Still at the dealer...Waiting for new transmission to come from GM plant.They cant track it because its not comming from normal parts source.Hopefully it will arrive today


----------



## flinthicum (Jan 2, 2011)

Got the Cruze back yesterday. They even filled the gas tank up.everthing seems to be great..it does shift different the the original transmission


----------



## TSURacing (Jan 1, 2011)

Whew! Im so glad they took good care of you. It really sucks that you had that issue, but it is good to see the dealer and GM stepping up to make a customer as happy as possible. Enjoy your free month of Cruze!


----------



## 70AARCUDA (Nov 14, 2010)

GM "good guys" = 1

GM "bad guys" = 0


----------



## dimurof82 (Jan 3, 2011)

Just out of curiosity, what happened with the original trans?

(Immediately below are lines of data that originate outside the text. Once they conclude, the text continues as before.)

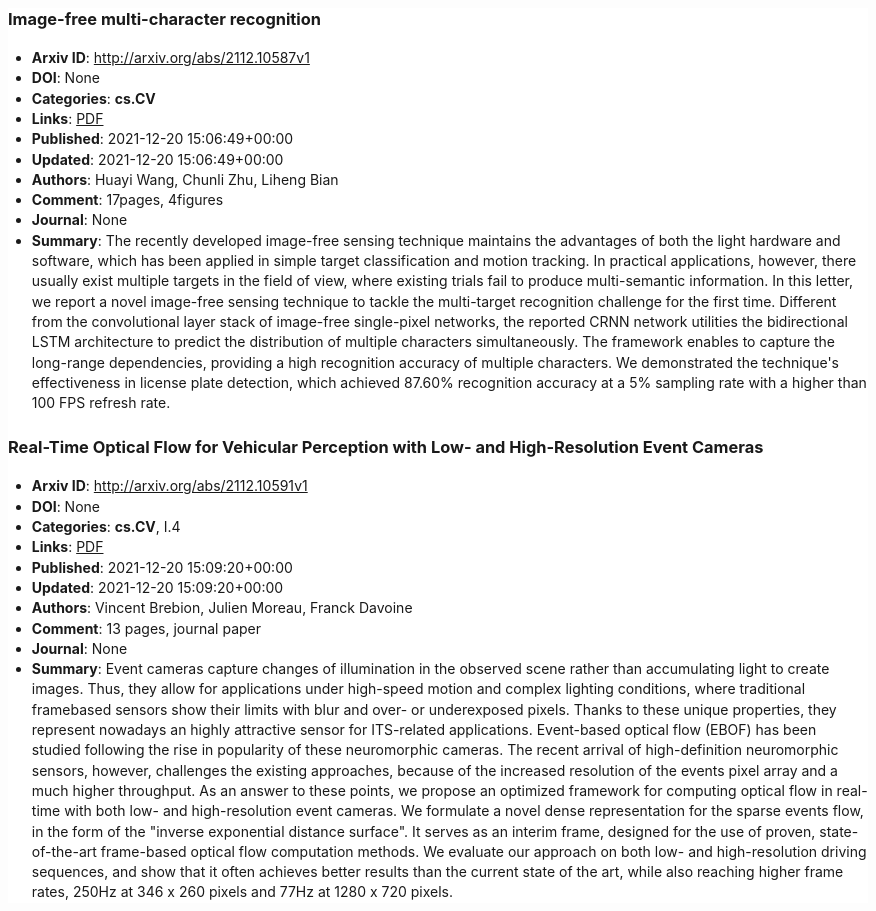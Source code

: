 

### Image-free multi-character recognition
- **Arxiv ID**: http://arxiv.org/abs/2112.10587v1
- **DOI**: None
- **Categories**: **cs.CV**
- **Links**: [PDF](http://arxiv.org/pdf/2112.10587v1)
- **Published**: 2021-12-20 15:06:49+00:00
- **Updated**: 2021-12-20 15:06:49+00:00
- **Authors**: Huayi Wang, Chunli Zhu, Liheng Bian
- **Comment**: 17pages, 4figures
- **Journal**: None
- **Summary**: The recently developed image-free sensing technique maintains the advantages of both the light hardware and software, which has been applied in simple target classification and motion tracking. In practical applications, however, there usually exist multiple targets in the field of view, where existing trials fail to produce multi-semantic information. In this letter, we report a novel image-free sensing technique to tackle the multi-target recognition challenge for the first time. Different from the convolutional layer stack of image-free single-pixel networks, the reported CRNN network utilities the bidirectional LSTM architecture to predict the distribution of multiple characters simultaneously. The framework enables to capture the long-range dependencies, providing a high recognition accuracy of multiple characters. We demonstrated the technique's effectiveness in license plate detection, which achieved 87.60% recognition accuracy at a 5% sampling rate with a higher than 100 FPS refresh rate.



### Real-Time Optical Flow for Vehicular Perception with Low- and High-Resolution Event Cameras
- **Arxiv ID**: http://arxiv.org/abs/2112.10591v1
- **DOI**: None
- **Categories**: **cs.CV**, I.4
- **Links**: [PDF](http://arxiv.org/pdf/2112.10591v1)
- **Published**: 2021-12-20 15:09:20+00:00
- **Updated**: 2021-12-20 15:09:20+00:00
- **Authors**: Vincent Brebion, Julien Moreau, Franck Davoine
- **Comment**: 13 pages, journal paper
- **Journal**: None
- **Summary**: Event cameras capture changes of illumination in the observed scene rather than accumulating light to create images. Thus, they allow for applications under high-speed motion and complex lighting conditions, where traditional framebased sensors show their limits with blur and over- or underexposed pixels. Thanks to these unique properties, they represent nowadays an highly attractive sensor for ITS-related applications. Event-based optical flow (EBOF) has been studied following the rise in popularity of these neuromorphic cameras. The recent arrival of high-definition neuromorphic sensors, however, challenges the existing approaches, because of the increased resolution of the events pixel array and a much higher throughput. As an answer to these points, we propose an optimized framework for computing optical flow in real-time with both low- and high-resolution event cameras. We formulate a novel dense representation for the sparse events flow, in the form of the "inverse exponential distance surface". It serves as an interim frame, designed for the use of proven, state-of-the-art frame-based optical flow computation methods. We evaluate our approach on both low- and high-resolution driving sequences, and show that it often achieves better results than the current state of the art, while also reaching higher frame rates, 250Hz at 346 x 260 pixels and 77Hz at 1280 x 720 pixels.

What were the symptoms that made ya bring it in for work?


----------



## 70AARCUDA (Nov 14, 2010)

...these are his original postings on the problem:



flinthicum said:


> Just bought a Cruze last thursday was not told of such tsb and now have a cel light on Onstar diagnostics confirm torque convert not disengaging at higher speeds.The car does shift wierd





flinthicum said:


> As I was taking car to dealer this morning it decided to downshift at 70mph to 5th and stay there. So I tryed to up shift into 6th and nope it stayed in 5th.I ts still at the dealer they called me at 4 pm and said not sure on the exact problem yet..till them driving HHR renal


----------



## Aeroscout977 (Nov 25, 2010)

Good to hear they took care of you. Stuff happens from time to time. That kinda service is hard to find at dealerships. Drum Honda way up in upstate NY gave me service like that as well. It's rare to find dealers like that. Enjoy the new tranny/converter!


----------